In 1970, Hastings introduced an additional term so that for complex cases, the proposals and acceptances would better capture more complex, involved “terrain” than this simple example. In keeping with the doorknob and door imagery, Metropolis Hastings is a better door, allowing us to visit more complicated, elaborate terrain more assuredly and more quickly.  An even newer door, inspired by problems in physics, is known as the  Hamiltonian MCMC.  It is even more complicated, but it is still a door,related to previous MCMC doors.  There are many web sites and videos attempting to explain the details of these algorithms but it is not easy going to follow the logic of every step.  Suffice to say, however, the impact  is enormous and justifies the resurgence of Bayesianism.

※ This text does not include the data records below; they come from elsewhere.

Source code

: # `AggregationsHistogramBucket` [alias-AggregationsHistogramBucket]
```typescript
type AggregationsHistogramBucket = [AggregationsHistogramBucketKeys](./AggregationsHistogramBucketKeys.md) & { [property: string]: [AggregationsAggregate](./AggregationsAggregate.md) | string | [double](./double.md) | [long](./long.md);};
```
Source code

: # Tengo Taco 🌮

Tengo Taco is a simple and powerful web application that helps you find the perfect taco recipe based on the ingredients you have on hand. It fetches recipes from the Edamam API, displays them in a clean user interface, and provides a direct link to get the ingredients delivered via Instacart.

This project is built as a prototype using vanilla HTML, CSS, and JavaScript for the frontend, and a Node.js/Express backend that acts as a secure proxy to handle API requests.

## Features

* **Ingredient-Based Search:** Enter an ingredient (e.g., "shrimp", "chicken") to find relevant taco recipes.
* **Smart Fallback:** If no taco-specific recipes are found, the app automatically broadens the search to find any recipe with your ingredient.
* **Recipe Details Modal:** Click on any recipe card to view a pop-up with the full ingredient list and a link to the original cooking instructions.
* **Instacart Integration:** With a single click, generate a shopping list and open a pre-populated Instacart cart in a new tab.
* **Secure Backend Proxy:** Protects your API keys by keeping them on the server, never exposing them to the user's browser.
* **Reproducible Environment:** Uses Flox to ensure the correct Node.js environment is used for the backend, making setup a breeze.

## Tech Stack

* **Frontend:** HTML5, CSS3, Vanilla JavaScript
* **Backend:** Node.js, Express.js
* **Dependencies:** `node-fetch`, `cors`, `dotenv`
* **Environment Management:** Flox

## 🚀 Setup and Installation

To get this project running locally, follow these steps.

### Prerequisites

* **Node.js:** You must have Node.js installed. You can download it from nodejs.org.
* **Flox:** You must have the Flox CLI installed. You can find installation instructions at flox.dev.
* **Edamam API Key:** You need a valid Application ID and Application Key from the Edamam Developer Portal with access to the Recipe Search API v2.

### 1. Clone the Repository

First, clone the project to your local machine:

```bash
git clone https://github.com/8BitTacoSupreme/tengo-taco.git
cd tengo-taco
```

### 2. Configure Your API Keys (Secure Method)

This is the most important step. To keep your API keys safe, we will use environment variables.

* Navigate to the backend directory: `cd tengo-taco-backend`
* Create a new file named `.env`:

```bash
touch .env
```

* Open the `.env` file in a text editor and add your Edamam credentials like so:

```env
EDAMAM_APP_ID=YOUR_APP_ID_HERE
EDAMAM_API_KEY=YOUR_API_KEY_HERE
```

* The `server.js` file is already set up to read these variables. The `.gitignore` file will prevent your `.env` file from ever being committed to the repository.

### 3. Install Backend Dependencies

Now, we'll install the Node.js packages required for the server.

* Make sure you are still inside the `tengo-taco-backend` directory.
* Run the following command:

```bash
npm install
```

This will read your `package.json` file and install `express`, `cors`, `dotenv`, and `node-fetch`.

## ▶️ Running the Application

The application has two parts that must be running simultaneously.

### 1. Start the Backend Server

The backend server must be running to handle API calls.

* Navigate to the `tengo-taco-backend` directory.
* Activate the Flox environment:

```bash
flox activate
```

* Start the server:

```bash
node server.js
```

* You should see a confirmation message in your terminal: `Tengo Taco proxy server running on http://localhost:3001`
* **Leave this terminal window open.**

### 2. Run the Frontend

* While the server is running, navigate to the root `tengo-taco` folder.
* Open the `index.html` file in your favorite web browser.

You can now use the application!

Paul Alper is an emeritus professor at the University of St. Thomas, having retired in 1998. For several decades, he regularly contributed Notes from North America to Higher Education Review. He is almost the exact age of Woody Allen and the Dalai Lama and thus, was fortunate to be too young for some wars and too old for other ones. In the 1990s, he was awarded a Nike sneaker endorsement which resulted in his paper, Imposing Views, Imposing Shoes: A Statistician as a Sole Model; it can be found at The American Statistician, August 1995, Vol 49, No. 3, pages 317 to 319.